-- Provided records follows --

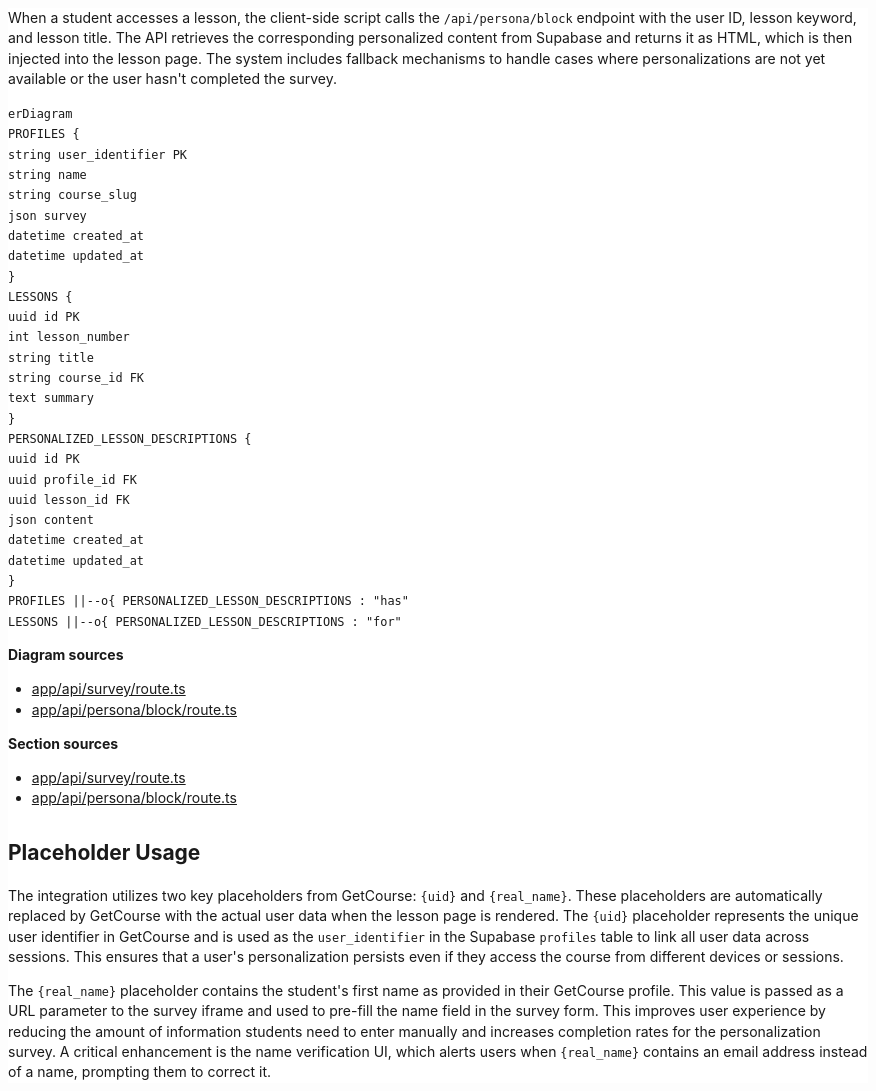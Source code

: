 When a student accesses a lesson, the client-side script calls the `/api/persona/block` endpoint with the user ID, lesson keyword, and lesson title. The API retrieves the corresponding personalized content from Supabase and returns it as HTML, which is then injected into the lesson page. The system includes fallback mechanisms to handle cases where personalizations are not yet available or the user hasn't completed the survey.

```mermaid
erDiagram
PROFILES {
string user_identifier PK
string name
string course_slug
json survey
datetime created_at
datetime updated_at
}
LESSONS {
uuid id PK
int lesson_number
string title
string course_id FK
text summary
}
PERSONALIZED_LESSON_DESCRIPTIONS {
uuid id PK
uuid profile_id FK
uuid lesson_id FK
json content
datetime created_at
datetime updated_at
}
PROFILES ||--o{ PERSONALIZED_LESSON_DESCRIPTIONS : "has"
LESSONS ||--o{ PERSONALIZED_LESSON_DESCRIPTIONS : "for"
```

**Diagram sources**
- [app/api/survey/route.ts](file://app/api/survey/route.ts)
- [app/api/persona/block/route.ts](file://app/api/persona/block/route.ts)

**Section sources**
- [app/api/survey/route.ts](file://app/api/survey/route.ts)
- [app/api/persona/block/route.ts](file://app/api/persona/block/route.ts)

## Placeholder Usage

The integration utilizes two key placeholders from GetCourse: `{uid}` and `{real_name}`. These placeholders are automatically replaced by GetCourse with the actual user data when the lesson page is rendered. The `{uid}` placeholder represents the unique user identifier in GetCourse and is used as the `user_identifier` in the Supabase `profiles` table to link all user data across sessions. This ensures that a user's personalization persists even if they access the course from different devices or sessions.

The `{real_name}` placeholder contains the student's first name as provided in their GetCourse profile. This value is passed as a URL parameter to the survey iframe and used to pre-fill the name field in the survey form. This improves user experience by reducing the amount of information students need to enter manually and increases completion rates for the personalization survey. A critical enhancement is the name verification UI, which alerts users when `{real_name}` contains an email address instead of a name, prompting them to correct it.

-- Provided records concluded --

Problem: Quote the material in full and exactly; do not carry over its pictures.

Response below:
Source code

: When a student accesses a lesson, the client-side script calls the `/api/persona/block` endpoint with the user ID, lesson keyword, and lesson title. The API retrieves the corresponding personalized content from Supabase and returns it as HTML, which is then injected into the lesson page. The system includes fallback mechanisms to handle cases where personalizations are not yet available or the user hasn't completed the survey.

```mermaid
erDiagram
PROFILES {
string user_identifier PK
string name
string course_slug
json survey
datetime created_at
datetime updated_at
}
LESSONS {
uuid id PK
int lesson_number
string title
string course_id FK
text summary
}
PERSONALIZED_LESSON_DESCRIPTIONS {
uuid id PK
uuid profile_id FK
uuid lesson_id FK
json content
datetime created_at
datetime updated_at
}
PROFILES ||--o{ PERSONALIZED_LESSON_DESCRIPTIONS : "has"
LESSONS ||--o{ PERSONALIZED_LESSON_DESCRIPTIONS : "for"
```

**Diagram sources**
- [app/api/survey/route.ts](file://app/api/survey/route.ts)
- [app/api/persona/block/route.ts](file://app/api/persona/block/route.ts)

**Section sources**
- [app/api/survey/route.ts](file://app/api/survey/route.ts)
- [app/api/persona/block/route.ts](file://app/api/persona/block/route.ts)

## Placeholder Usage

The integration utilizes two key placeholders from GetCourse: `{uid}` and `{real_name}`. These placeholders are automatically replaced by GetCourse with the actual user data when the lesson page is rendered. The `{uid}` placeholder represents the unique user identifier in GetCourse and is used as the `user_identifier` in the Supabase `profiles` table to link all user data across sessions. This ensures that a user's personalization persists even if they access the course from different devices or sessions.

The `{real_name}` placeholder contains the student's first name as provided in their GetCourse profile. This value is passed as a URL parameter to the survey iframe and used to pre-fill the name field in the survey form. This improves user experience by reducing the amount of information students need to enter manually and increases completion rates for the personalization survey. A critical enhancement is the name verification UI, which alerts users when `{real_name}` contains an email address instead of a name, prompting them to correct it.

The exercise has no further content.